I'm wondering whether you've taken up Doris Day's offer of "Ten Cents a Dance." It's been 24 years dad and I'm afraid she might be the last celebrity you will remember. Mom's almost 93 now and left the house she lived in for seventy years for a place where she is safe and cared for. No more cans of soup and sandwiches on pan de huevo. But she won't see that faint vision of you standing in the kitchen doorway, years after you left us. The house is empty now and when I walked in, I was overwhelmed with sadness. No sign of you or my mother. But then I walked out back. Not a leaf on a tree is moving but then a breeze comes up and the fan on the windmill you built whirls, telling me you're there. You're standing in the jaula, that big walk in birdcage with the air lock doors you built. A lovebird is perched on your finger, eating from your hand. I remember after you retired that every morning you sat at the table outside and cut fresh vegetables and fruit into tiny pieces for the love birds, parakeets, cockatiels and those beautiful white fan-tailed pigeons. And then, inside, I found your hat. Stained from the lather of your sweat and grease from 40 years of working at the railroad.
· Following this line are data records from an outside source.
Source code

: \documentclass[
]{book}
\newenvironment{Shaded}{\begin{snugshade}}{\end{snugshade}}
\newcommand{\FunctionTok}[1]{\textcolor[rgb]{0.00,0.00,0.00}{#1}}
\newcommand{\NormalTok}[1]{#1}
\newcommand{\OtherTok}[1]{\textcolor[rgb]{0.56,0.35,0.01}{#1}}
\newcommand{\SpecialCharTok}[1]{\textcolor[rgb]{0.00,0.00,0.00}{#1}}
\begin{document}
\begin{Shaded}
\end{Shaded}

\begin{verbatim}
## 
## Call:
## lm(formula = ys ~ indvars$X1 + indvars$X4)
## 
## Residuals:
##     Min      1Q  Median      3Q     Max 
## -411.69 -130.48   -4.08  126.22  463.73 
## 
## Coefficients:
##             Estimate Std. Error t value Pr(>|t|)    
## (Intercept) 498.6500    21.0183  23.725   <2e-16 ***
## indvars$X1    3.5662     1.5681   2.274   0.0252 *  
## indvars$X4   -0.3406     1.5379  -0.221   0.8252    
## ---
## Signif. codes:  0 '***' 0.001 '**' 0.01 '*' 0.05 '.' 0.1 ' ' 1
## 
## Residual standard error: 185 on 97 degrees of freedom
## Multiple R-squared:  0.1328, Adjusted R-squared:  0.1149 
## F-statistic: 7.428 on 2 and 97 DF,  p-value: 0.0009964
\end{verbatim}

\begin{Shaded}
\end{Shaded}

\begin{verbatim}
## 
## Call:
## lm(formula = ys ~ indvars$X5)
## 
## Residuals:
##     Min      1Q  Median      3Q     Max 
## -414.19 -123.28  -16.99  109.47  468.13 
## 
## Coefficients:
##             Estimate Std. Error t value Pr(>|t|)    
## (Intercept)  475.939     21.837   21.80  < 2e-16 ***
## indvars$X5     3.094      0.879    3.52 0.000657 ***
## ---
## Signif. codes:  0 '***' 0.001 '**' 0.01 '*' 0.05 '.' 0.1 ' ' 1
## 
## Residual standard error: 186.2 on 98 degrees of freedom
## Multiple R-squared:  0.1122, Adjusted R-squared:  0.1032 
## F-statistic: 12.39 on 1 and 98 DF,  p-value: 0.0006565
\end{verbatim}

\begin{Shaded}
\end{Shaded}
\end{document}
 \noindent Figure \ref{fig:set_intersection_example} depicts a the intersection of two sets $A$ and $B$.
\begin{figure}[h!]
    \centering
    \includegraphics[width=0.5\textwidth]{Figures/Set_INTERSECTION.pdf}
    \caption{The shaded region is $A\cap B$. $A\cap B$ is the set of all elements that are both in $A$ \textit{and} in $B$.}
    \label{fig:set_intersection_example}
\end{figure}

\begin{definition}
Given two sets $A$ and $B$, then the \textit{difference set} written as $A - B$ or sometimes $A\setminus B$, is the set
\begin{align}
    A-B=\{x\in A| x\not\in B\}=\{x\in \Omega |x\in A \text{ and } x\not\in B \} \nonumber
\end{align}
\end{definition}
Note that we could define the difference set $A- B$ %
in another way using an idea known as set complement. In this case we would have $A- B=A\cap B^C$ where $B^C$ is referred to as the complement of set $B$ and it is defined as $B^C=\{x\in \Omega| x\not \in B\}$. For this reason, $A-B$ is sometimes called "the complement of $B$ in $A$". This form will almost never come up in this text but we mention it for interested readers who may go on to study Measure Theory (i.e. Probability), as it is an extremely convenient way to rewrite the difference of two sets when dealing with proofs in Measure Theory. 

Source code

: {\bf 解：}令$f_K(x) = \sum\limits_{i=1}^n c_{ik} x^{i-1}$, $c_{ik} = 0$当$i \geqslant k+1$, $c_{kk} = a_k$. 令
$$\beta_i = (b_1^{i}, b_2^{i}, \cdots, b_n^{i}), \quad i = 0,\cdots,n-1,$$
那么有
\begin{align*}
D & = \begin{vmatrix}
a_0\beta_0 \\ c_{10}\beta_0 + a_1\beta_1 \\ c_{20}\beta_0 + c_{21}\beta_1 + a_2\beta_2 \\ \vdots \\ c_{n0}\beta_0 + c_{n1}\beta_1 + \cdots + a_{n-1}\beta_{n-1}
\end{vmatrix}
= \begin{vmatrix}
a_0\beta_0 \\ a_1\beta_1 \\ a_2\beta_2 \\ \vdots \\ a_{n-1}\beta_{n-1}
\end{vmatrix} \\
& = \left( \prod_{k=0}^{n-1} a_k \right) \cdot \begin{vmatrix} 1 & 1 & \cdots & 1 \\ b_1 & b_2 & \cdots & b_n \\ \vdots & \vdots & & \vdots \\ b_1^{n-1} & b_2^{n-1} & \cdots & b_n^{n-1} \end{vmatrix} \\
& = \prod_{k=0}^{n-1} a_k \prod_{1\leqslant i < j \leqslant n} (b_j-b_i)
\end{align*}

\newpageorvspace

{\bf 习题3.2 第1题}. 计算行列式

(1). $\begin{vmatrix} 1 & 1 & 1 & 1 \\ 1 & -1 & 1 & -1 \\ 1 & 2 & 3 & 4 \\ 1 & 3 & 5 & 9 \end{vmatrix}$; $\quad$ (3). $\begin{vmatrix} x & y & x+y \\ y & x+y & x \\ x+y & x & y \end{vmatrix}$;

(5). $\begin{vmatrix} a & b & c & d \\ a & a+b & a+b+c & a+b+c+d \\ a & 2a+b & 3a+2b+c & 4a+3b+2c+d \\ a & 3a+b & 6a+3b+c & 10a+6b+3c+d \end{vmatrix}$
I took it in my hands and brought it to my face hoping to catch a whiff of you. And yes, Three Roses Pomade, 10 cent White Owl cigars and Old Spice. As I held your hat, I looked at my hands and realized that they look just like yours. Those hands that cradled me when I was an infant, caressed me when I cried as a little boy and comforted me when I became a man. Come get your hat and give it a tip to my mother when you leave. I remember you for the love, kindness and generosity you bestowed on everyone in your path and I'm grateful for the man you taught me to be. Hasta luego querido papacito. Bobby.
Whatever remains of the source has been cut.